Items from a data source:

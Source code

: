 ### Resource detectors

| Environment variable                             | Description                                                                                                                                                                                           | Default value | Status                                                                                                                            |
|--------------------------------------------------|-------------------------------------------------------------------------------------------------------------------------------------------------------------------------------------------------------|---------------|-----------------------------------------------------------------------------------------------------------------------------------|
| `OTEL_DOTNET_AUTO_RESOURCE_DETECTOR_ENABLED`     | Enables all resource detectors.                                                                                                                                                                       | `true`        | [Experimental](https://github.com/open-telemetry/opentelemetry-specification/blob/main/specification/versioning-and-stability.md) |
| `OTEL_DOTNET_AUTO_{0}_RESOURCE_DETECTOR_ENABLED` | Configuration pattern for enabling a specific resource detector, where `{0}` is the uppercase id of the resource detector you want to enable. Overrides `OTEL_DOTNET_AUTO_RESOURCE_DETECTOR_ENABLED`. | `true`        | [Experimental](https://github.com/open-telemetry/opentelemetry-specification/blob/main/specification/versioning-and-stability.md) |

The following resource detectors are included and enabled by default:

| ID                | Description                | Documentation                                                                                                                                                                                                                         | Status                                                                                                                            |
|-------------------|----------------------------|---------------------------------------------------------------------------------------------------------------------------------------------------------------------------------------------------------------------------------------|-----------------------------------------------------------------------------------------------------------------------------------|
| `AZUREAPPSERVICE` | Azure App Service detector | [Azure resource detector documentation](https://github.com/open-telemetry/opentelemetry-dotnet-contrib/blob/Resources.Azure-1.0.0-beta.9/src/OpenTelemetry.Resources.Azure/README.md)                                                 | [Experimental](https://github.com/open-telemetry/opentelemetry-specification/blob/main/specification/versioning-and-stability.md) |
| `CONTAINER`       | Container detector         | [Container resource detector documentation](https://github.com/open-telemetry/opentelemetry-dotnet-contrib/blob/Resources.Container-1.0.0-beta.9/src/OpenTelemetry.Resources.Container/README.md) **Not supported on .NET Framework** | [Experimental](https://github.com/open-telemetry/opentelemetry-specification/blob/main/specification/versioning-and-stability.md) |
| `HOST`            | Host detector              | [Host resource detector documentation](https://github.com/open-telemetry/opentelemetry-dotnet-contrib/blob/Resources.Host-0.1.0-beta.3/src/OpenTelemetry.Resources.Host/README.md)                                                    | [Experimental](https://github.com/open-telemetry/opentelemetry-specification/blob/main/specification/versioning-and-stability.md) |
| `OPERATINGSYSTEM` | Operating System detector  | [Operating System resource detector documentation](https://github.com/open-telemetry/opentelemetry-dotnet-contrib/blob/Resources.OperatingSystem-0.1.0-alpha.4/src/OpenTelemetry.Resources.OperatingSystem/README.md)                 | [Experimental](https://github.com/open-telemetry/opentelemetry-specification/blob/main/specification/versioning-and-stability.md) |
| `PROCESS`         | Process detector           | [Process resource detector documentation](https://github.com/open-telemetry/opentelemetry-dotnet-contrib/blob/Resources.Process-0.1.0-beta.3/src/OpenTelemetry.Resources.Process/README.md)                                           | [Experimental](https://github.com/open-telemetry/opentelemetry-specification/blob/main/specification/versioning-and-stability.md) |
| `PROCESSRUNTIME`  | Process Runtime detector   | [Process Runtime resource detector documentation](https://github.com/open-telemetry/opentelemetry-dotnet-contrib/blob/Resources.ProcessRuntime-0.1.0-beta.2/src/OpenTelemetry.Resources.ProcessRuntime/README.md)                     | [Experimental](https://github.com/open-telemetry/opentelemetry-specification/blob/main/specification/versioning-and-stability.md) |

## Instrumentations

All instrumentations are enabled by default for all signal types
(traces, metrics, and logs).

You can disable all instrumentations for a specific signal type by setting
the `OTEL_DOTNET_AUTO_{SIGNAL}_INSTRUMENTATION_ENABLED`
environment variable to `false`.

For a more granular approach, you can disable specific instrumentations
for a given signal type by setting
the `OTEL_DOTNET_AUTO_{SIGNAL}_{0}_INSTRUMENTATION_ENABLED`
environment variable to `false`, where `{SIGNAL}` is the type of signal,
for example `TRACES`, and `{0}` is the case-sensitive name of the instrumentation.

▸ **Problem to solve**
Retype all the records above without changing a word.

▸ **Completed exercise**
Source code

: ### Resource detectors

| Environment variable                             | Description                                                                                                                                                                                           | Default value | Status                                                                                                                            |
|--------------------------------------------------|-------------------------------------------------------------------------------------------------------------------------------------------------------------------------------------------------------|---------------|-----------------------------------------------------------------------------------------------------------------------------------|
| `OTEL_DOTNET_AUTO_RESOURCE_DETECTOR_ENABLED`     | Enables all resource detectors.                                                                                                                                                                       | `true`        | [Experimental](https://github.com/open-telemetry/opentelemetry-specification/blob/main/specification/versioning-and-stability.md) |
| `OTEL_DOTNET_AUTO_{0}_RESOURCE_DETECTOR_ENABLED` | Configuration pattern for enabling a specific resource detector, where `{0}` is the uppercase id of the resource detector you want to enable. Overrides `OTEL_DOTNET_AUTO_RESOURCE_DETECTOR_ENABLED`. | `true`        | [Experimental](https://github.com/open-telemetry/opentelemetry-specification/blob/main/specification/versioning-and-stability.md) |

The following resource detectors are included and enabled by default:

| ID                | Description                | Documentation                                                                                                                                                                                                                         | Status                                                                                                                            |
|-------------------|----------------------------|---------------------------------------------------------------------------------------------------------------------------------------------------------------------------------------------------------------------------------------|-----------------------------------------------------------------------------------------------------------------------------------|
| `AZUREAPPSERVICE` | Azure App Service detector | [Azure resource detector documentation](https://github.com/open-telemetry/opentelemetry-dotnet-contrib/blob/Resources.Azure-1.0.0-beta.9/src/OpenTelemetry.Resources.Azure/README.md)                                                 | [Experimental](https://github.com/open-telemetry/opentelemetry-specification/blob/main/specification/versioning-and-stability.md) |
| `CONTAINER`       | Container detector         | [Container resource detector documentation](https://github.com/open-telemetry/opentelemetry-dotnet-contrib/blob/Resources.Container-1.0.0-beta.9/src/OpenTelemetry.Resources.Container/README.md) **Not supported on .NET Framework** | [Experimental](https://github.com/open-telemetry/opentelemetry-specification/blob/main/specification/versioning-and-stability.md) |
| `HOST`            | Host detector              | [Host resource detector documentation](https://github.com/open-telemetry/opentelemetry-dotnet-contrib/blob/Resources.Host-0.1.0-beta.3/src/OpenTelemetry.Resources.Host/README.md)                                                    | [Experimental](https://github.com/open-telemetry/opentelemetry-specification/blob/main/specification/versioning-and-stability.md) |
| `OPERATINGSYSTEM` | Operating System detector  | [Operating System resource detector documentation](https://github.com/open-telemetry/opentelemetry-dotnet-contrib/blob/Resources.OperatingSystem-0.1.0-alpha.4/src/OpenTelemetry.Resources.OperatingSystem/README.md)                 | [Experimental](https://github.com/open-telemetry/opentelemetry-specification/blob/main/specification/versioning-and-stability.md) |
| `PROCESS`         | Process detector           | [Process resource detector documentation](https://github.com/open-telemetry/opentelemetry-dotnet-contrib/blob/Resources.Process-0.1.0-beta.3/src/OpenTelemetry.Resources.Process/README.md)                                           | [Experimental](https://github.com/open-telemetry/opentelemetry-specification/blob/main/specification/versioning-and-stability.md) |
| `PROCESSRUNTIME`  | Process Runtime detector   | [Process Runtime resource detector documentation](https://github.com/open-telemetry/opentelemetry-dotnet-contrib/blob/Resources.ProcessRuntime-0.1.0-beta.2/src/OpenTelemetry.Resources.ProcessRuntime/README.md)                     | [Experimental](https://github.com/open-telemetry/opentelemetry-specification/blob/main/specification/versioning-and-stability.md) |

## Instrumentations

All instrumentations are enabled by default for all signal types
(traces, metrics, and logs).

You can disable all instrumentations for a specific signal type by setting
the `OTEL_DOTNET_AUTO_{SIGNAL}_INSTRUMENTATION_ENABLED`
environment variable to `false`.

For a more granular approach, you can disable specific instrumentations
for a given signal type by setting
the `OTEL_DOTNET_AUTO_{SIGNAL}_{0}_INSTRUMENTATION_ENABLED`
environment variable to `false`, where `{SIGNAL}` is the type of signal,
for example `TRACES`, and `{0}` is the case-sensitive name of the instrumentation.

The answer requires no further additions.